Piotr: Na początku zastanawialiśmy się, czy ludzie nie oczekują bardziej skomplikowanych, „autentycznych” azjatyckich przepisów. Ale im dłużej o tym myśleliśmy, tym bardziej przekonywaliśmy się, że to właśnie komfortowe, szybkie dania wygrywają na co dzień. Dlatego w e-booku nie skupiamy się na robieniu klusek od podstaw. Chodzi raczej o to, jak wykorzystać gotowe produkty – pyzy, kopytka, leniwe – i nadać im azjatycki charakter. Podajemy też przepisy na domowe zamienniki – na przykład jak zrobić ciemny sos sojowy z jasnego sosu i cukru albo jak przygotować olej chili.

(Il. Kasia Dziedzic)

A jak to się stało, że e-book zdecydowaliście się tworzyć razem?

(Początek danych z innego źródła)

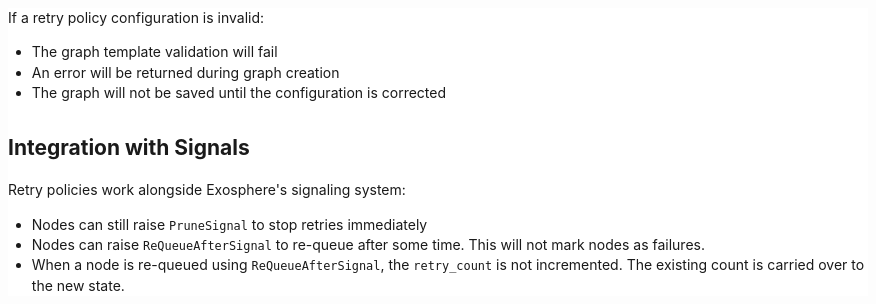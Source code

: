 If a retry policy configuration is invalid:

- The graph template validation will fail
- An error will be returned during graph creation
- The graph will not be saved until the configuration is corrected

## Integration with Signals

Retry policies work alongside Exosphere's signaling system:

- Nodes can still raise `PruneSignal` to stop retries immediately
- Nodes can raise `ReQueueAfterSignal` to re-queue after some time. This will not mark nodes as failures.
- When a node is re-queued using `ReQueueAfterSignal`, the `retry_count` is not incremented. The existing count is carried over to the new state.
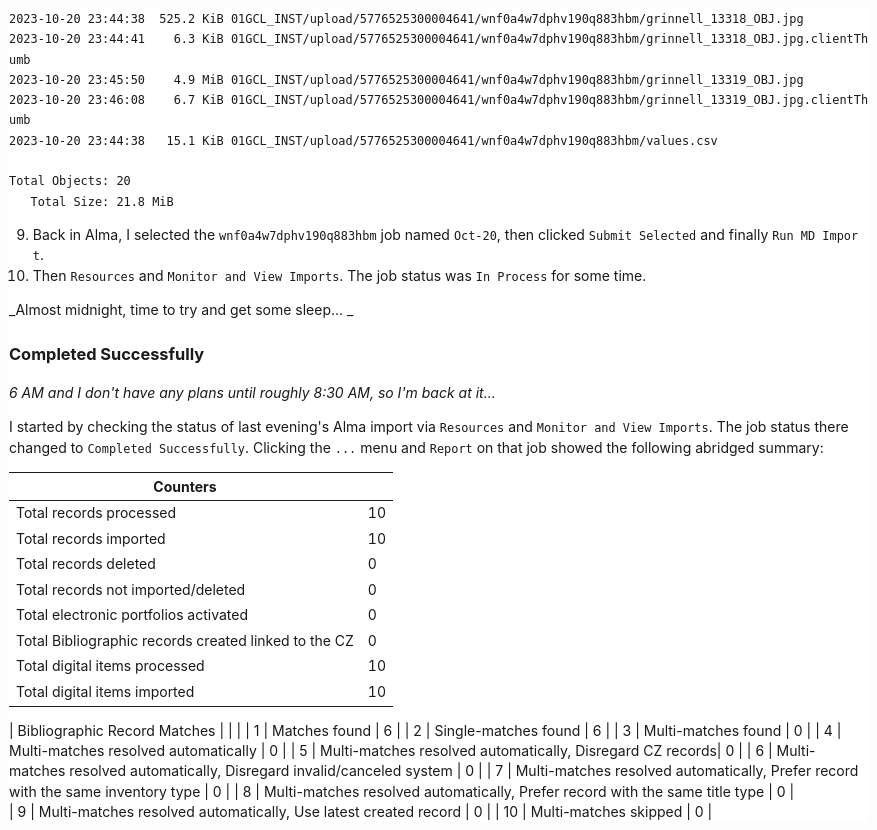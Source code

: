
 ```zsh
2023-10-20 23:44:38  525.2 KiB 01GCL_INST/upload/5776525300004641/wnf0a4w7dphv190q883hbm/grinnell_13318_OBJ.jpg
2023-10-20 23:44:41    6.3 KiB 01GCL_INST/upload/5776525300004641/wnf0a4w7dphv190q883hbm/grinnell_13318_OBJ.jpg.clientThumb
2023-10-20 23:45:50    4.9 MiB 01GCL_INST/upload/5776525300004641/wnf0a4w7dphv190q883hbm/grinnell_13319_OBJ.jpg
2023-10-20 23:46:08    6.7 KiB 01GCL_INST/upload/5776525300004641/wnf0a4w7dphv190q883hbm/grinnell_13319_OBJ.jpg.clientThumb
2023-10-20 23:44:38   15.1 KiB 01GCL_INST/upload/5776525300004641/wnf0a4w7dphv190q883hbm/values.csv

Total Objects: 20
   Total Size: 21.8 MiB
```

9) Back in Alma, I selected the `wnf0a4w7dphv190q883hbm` job named `Oct-20`, then clicked `Submit Selected` and finally `Run MD Import`. 
10) Then `Resources` and `Monitor and View Imports`.  The job status was `In Process` for some time.

_Almost midnight, time to try and get some sleep... _

### Completed Successfully

_6 AM and I don't have any plans until roughly 8:30 AM, so I'm back at it..._

I started by checking the status of last evening's Alma import via `Resources` and `Monitor and View Imports`.  The job status there changed to `Completed Successfully`.  Clicking the `...` menu and `Report` on that job showed the following abridged summary:  

| Counters |  |  
| --- | --- |  
| Total records processed | 10 | 
| Total records imported | 10 |
| Total records deleted | 0 | 
| Total records not imported/deleted | 0 | 
| Total electronic portfolios activated | 0 |  
| Total Bibliographic records created linked to the CZ | 0 |  
| Total digital items processed | 10 |   
| Total digital items imported | 10 |   

| Bibliographic Record Matches |  | |
| 1	| Matches found	| 6	|
| 2	| Single-matches found | 6 |
| 3 | Multi-matches found	| 0	|
| 4	| Multi-matches resolved automatically	| 0	|
| 5	| Multi-matches resolved automatically, Disregard CZ records| 0	|
| 6	| Multi-matches resolved automatically, Disregard invalid/canceled system	| 0	|
| 7	| Multi-matches resolved automatically, Prefer record with the same inventory type | 0 |
| 8	| Multi-matches resolved automatically, Prefer record with the same title type | 0 |	
| 9	| Multi-matches resolved automatically, Use latest created record | 0	|
| 10 | Multi-matches skipped | 0 |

Piotr: To wyszło naturalnie! Basia wymyśliła ten projekt, ale w jego trakcie – bo całość zajęła nam prawie dwa lata – zaczęliśmy działać wspólnie. Okazało się, że oboje dodajemy coś od siebie – zarówno do przepisów, jak i do całej koncepcji.

Basia: Tak, najlepsze przepisy powstały w duecie. Niektóre bazują na naszych podróżach po Tajlandii, Malezji czy Wietnamie, inne na wspomnieniach z lat 90. Każde z dań ma jakąś historię.

Kluski to symbol comfort foodu, przyjemności – co sprawia, że są kulinarnym spoiwem tak wielu kultur?

Basia: Są symbolem biedakuchni, podobnie jak chleb, wspólnym doświadczeniem wielu kultur. Podstawowe, najprostsze jedzenie, które jednak kojarzy się nam z domem, dzieciństwem, komfortem. Babcia, która robiła kluski kładzione, mąka rozsypywana na stole – to są wspomnienia, które mamy zakodowane w głowie. Nasz e-book to trochę takie azjatyckie wakacje polskiej babci.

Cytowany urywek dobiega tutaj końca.